Recorrí el pueblo de arriba abajo, y tras varias redirecciones de los más pintorescos personajes, por fin el mototaxista se detuvo frente a un terreiro que iba a celebrar fiesta esa noche. La única objeción a mi presencia en la fiesta fue que no debía tomar fotos. Los fieles, un público femenino en su mayoría, esperaban sentados en un banco corrido alrededor de la habitación. En la antesala había una tarta de boda coronada por un soldadito vestido de romano. Un hombre vestido de blanco de la cabeza a los pies organizaba a los recién llegados. Tres timbales aguardaban a sus músicos decorados con pomposos lazos blancos.
No sabía lo que iba a encontrarme. Cuando el pae –sacerdote principal- entró dirigiendo una fila de mujeres vestidas con el tradicional traje blanco baiano, la música comenzó a sonar y las canciones ya no pararon hasta bien entrada la madrugada. Dirigidos por el pae se formó una especie de conga en círculo, y los bailes aumentaban en intensidad y frenesí, empapando los cuerpos en sudor.
Embriagados por el ritmo de los tambores, algunos asistentes comenzaron a entrar en trance, con convulsiones y gritos. Entonces se acercaba un iniciado y calmaba el espíritu que acababa de poseer ese cuerpo, reconociéndolo, y acompañaba al feligrés a un cuarto para vestirlo con los símbolos de ese orishá y reincorporarse así al baile. El primero en aparecer vestido con un traje plateado de romano, con su espada y escudo, fue el pae. Luego supe que el terreiro estaba dedicado a Ogun, el orishá de la guerra y el trabajo, y que esos eran sus símbolos.
La sucesión de orishás hizo que no me enterara del paso del tiempo. Cuando todo parecía que había terminado y me disponía a irme, empezó lo mejor. De la cocina empezaron a salir platos de feijoada, cerveza y frutas. La alegría de la fiesta contagió a todos los presentes, y se alargó hasta el amanecer. Allí me enteré de que al día siguiente había otra fiesta en un terreiro no muy lejano. Todo el mundo me aconsejó que no me lo perdiera. Se trataba de un candomblé de caboclo, donde además de los tradicionales orishás, se veneran también espíritus indios precolombinos.
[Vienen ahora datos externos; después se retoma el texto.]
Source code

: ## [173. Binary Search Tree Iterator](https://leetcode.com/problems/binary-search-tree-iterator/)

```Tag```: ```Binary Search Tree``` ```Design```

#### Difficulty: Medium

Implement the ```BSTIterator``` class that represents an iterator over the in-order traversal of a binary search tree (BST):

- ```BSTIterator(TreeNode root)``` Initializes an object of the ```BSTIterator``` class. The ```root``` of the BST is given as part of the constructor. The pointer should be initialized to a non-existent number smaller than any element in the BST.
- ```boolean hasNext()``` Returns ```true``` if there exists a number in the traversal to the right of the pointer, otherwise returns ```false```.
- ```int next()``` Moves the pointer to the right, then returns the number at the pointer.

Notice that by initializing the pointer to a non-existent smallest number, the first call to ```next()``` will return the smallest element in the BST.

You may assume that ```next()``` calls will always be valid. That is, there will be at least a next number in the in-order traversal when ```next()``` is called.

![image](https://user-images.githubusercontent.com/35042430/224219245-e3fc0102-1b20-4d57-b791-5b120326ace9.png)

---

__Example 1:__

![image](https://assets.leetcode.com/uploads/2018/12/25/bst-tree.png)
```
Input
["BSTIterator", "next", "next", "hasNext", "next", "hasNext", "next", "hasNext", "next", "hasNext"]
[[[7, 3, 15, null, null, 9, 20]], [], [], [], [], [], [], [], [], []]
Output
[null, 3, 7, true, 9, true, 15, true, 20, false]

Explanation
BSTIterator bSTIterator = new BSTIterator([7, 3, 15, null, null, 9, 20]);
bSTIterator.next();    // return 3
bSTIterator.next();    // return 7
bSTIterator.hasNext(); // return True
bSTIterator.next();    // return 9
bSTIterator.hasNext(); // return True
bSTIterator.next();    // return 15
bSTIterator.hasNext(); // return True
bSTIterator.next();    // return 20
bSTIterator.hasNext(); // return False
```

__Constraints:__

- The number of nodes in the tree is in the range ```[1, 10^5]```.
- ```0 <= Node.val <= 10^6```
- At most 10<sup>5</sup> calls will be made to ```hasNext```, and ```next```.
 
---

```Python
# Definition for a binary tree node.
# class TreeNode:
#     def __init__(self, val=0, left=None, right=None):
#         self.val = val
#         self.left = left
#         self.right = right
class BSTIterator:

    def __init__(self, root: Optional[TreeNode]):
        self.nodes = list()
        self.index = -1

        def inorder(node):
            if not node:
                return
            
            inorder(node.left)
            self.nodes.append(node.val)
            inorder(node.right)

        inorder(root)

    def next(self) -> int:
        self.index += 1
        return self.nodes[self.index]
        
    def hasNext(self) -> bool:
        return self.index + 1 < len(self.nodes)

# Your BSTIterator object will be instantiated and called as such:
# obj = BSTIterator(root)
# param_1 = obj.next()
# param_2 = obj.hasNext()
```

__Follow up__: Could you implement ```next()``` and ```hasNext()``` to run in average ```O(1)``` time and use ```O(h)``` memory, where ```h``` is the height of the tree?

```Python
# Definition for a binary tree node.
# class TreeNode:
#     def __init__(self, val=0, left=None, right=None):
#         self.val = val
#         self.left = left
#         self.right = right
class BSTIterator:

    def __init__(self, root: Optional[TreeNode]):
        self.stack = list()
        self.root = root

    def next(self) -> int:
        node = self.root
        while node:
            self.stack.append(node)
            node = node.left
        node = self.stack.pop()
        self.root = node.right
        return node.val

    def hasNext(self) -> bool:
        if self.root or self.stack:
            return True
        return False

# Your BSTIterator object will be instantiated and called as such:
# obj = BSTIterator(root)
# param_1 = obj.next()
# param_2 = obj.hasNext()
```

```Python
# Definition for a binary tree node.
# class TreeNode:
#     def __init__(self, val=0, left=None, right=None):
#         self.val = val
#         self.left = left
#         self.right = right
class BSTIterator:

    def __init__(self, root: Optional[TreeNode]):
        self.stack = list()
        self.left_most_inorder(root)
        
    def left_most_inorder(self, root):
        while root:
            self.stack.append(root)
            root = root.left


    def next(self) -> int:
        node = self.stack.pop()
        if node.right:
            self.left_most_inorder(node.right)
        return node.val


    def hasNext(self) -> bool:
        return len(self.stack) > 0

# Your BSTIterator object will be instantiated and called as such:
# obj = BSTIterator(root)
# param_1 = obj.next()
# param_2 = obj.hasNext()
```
No fue difícil encontrar el lugar al día siguiente. Unos coloridos orishás pintados en el tejado indicaban que allí había un terreiro. Al entrar en la amplia sala pensé que debía ser el equivalente a una de nuestras catedrales. El altar central con el caboclo, una especie de vaquero del oeste, estaba rodeado de frutas y flores. Las mesas en dos de los laterales rebosaban de comida que iba siendo ofrecida primero al caboclo, y luego distribuida entre los asistentes por camareros de pajarita. La música y los trances eran similares a los del día anterior, pero el fervor de los poseídos, la presencia de halcones y serpientes vivos, y el hecho de que bebieran y fumaran, daban un aire mucho más primitivo al acto.
Cuando mis amigos me localizaron entre los asistentes, me hicieron señas para que les siguiera y pasara a la parte trasera de la casa. Allí se estaba celebrando la otra fiesta. Diez personas se encargaban de que la cocina no dejara de producir comida para las más de cien personas que estaban sentadas en varias mesas. La bebida corría alegremente, empapada en cacahuetes hervidos, esperando a que la feijoada y el jugoso churrasco ensartado en espada estuvieran listos. Era una verdadera fiesta, y me alegré de haber encontrado una religión que opta por un tipo de proselitismo más gastronómico. A partir de entonces el término “alimentos para el espíritu” cobró una nueva dimensión.